Evocar o passado, com o fervor, a nostalgia e o sentimento do Neca é transpor-nos a todos, os que temos para além de meio século, para essa época, em que tudo nos dava alegria e servia para brincarmos. Não havia consolas, computadores, telemóveis, ou outros objetos tecnológicos que nos prendessem a atenção e ocupassem o nosso tempo. Mas, nem por isso, por nos faltar o que atualmente têm a mais as crianças, os jovens e os adultos, nos sentíamos infelizes. Pelo contrário, até o mais básico daquele tempo, como as gaitas de cana, as bonecas de então (umas pedras vestidas de panos), as bolas de trapos, o pião, a bilharda, a patela, as fragas que serviam para os mais corajosos deslizarem por ali abaixo, com a consequente tareia da mãe, quando chegassem a casa por terem rasgado as calças, as motas de madeira, com umas rodas improvisadas, tudo isto, faz a história da nossa infância.

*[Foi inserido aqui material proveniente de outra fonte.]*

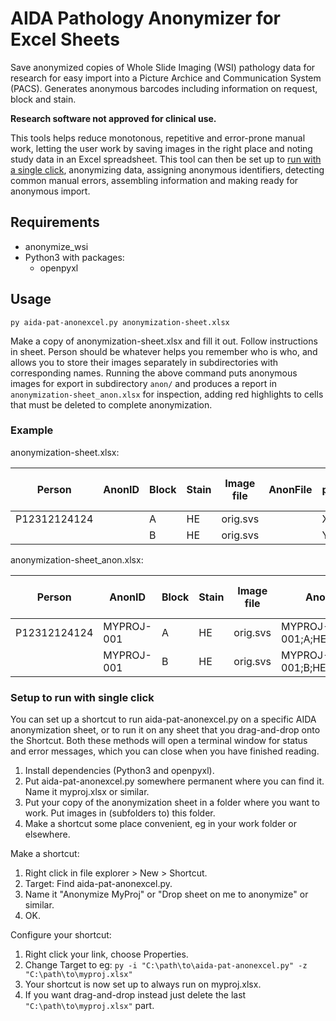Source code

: # AIDA Pathology Anonymizer for Excel Sheets
Save anonymized copies of Whole Slide Imaging (WSI) pathology data for research
for easy import into a Picture Archice and Communication System (PACS). Generates
anonymous barcodes including information on request, block and stain.

**Research software not approved for clinical use.**

This tools helps reduce monotonous, repetitive and error-prone manual work, letting
the user work by saving images in the right place and noting study data in an Excel
spreadsheet. This tool can then be set up to
[run with a single click](#setup-to-run-with-single-click), anonymizing data, assigning
anonymous identifiers, detecting common manual errors, assembling information and
making ready for anonymous import.

## Requirements

* anonymize_wsi
* Python3 with packages:
  * openpyxl

## Usage
`py aida-pat-anonexcel.py anonymization-sheet.xlsx`

Make a copy of anonymization-sheet.xlsx and fill it out. Follow instructions in sheet.
Person should be whatever helps you remember who is who, and allows you to store their
images separately in subdirectories with corresponding names.
Running the above command puts anonymous images for export in subdirectory `anon/`
and produces a report in `anonymization-sheet_anon.xlsx` for inspection, adding red
highlights to cells that must be deleted to complete anonymization.

### Example

anonymization-sheet.xlsx:

| Person | AnonID | Block | Stain | Image file | AnonFile | Study parameter 1 | 2 | … |
| --- | --- |   --- | --- |  --- | --- |  --- | --- |  --- |
|P12312124124| | A | HE | orig.svs |  | X | 1 | high |
|            | | B | HE | orig.svs |  | Y | 5 | low |


anonymization-sheet_anon.xlsx:

| Person | AnonID | Block | Stain | Image file | AnonFile | Study parameter 1 | 2 | … |
| --- | --- |   --- | --- |  --- | --- |  --- | --- |  --- |
|P12312124124| MYPROJ-001 | A | HE | orig.svs | MYPROJ-001;A;HE_anon.svs | X | 1 | high |
|            | MYPROJ-001 | B | HE | orig.svs | MYPROJ-001;B;HE_anon.svs | Y | 5 | low |


### Setup to run with single click
You can set up a shortcut to run aida-pat-anonexcel.py on a specific AIDA anonymization
sheet, or to run it on any sheet that you drag-and-drop onto the Shortcut. Both these
methods will open a terminal window for status and error messages, which you can close
when you have finished reading.

1. Install dependencies (Python3 and openpyxl).
2. Put aida-pat-anonexcel.py somewhere permanent where you can find it. Name it myproj.xlsx or similar.
3. Put your copy of the anonymization sheet in a folder where you want to work. Put images in (subfolders to)
this folder.
4. Make a shortcut some place convenient, eg in your work folder or elsewhere.

Make a shortcut:

1. Right click in file explorer > New > Shortcut.
2. Target: Find aida-pat-anonexcel.py.
3. Name it "Anonymize MyProj" or "Drop sheet on me to anonymize" or similar.
4. OK.

Configure your shortcut:

1. Right click your link, choose Properties.
2. Change Target to eg: `py -i "C:\path\to\aida-pat-anonexcel.py" -z "C:\path\to\myproj.xlsx"`
3. Your shortcut is now set up to always run on myproj.xlsx.
4. If you want drag-and-drop instead just delete the last `"C:\path\to\myproj.xlsx"` part.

Tantas vezes se diz e se ouve: "Recordar é viver". E é mesmo. Vivemos a recordar, umas situações mais agradáveis e outras simplesmente horríveis. Quantas vezes nos deleitamos com o que foi bom e derramamos lágrimas sobre a almofada que suporta perdas, desencantos e crueldades, que provocaram feridas abertas no nosso coração e que não conseguimos cicatrizar!!!
Por isso, não é de admirar que o silêncio algumas vezes seja o nosso escape, não nos apeteça a falar e que fiquemos sem palavras como diz tão bem a Lurdes Reis. Sinto-me assim,como tu, muitas vezes e nada nem ninguém é capaz de nos confortar.
Oh! se eu me lembro do grupo coral de Montão, do violino do Sr. António da burra, do bandolim do Sr. José Fernandes e das violas que os mais habilidosos e generosos dedilhavam! Quão madrasta é esta vida, porque o tempo não volta para trás, nunca mais se repete e dos momentos bons que passámos o que resta deles é apenas saudade.
Um beijinho a todos os que aparecem neste espaço para lhe dar vida e continuidade.
E ao meu irmão, que é a célula mãe deste blogue eu desejo que viva muitos anos connosco, para que não morra depressa esta oportunidade de vermos pessoas, de as reencontrarmos, de mergulharmos nas raízes genéticas e de exprimirmos os nossos sentimentos, deixo-lhe um abração amigo, fraternal e um beijo do coração.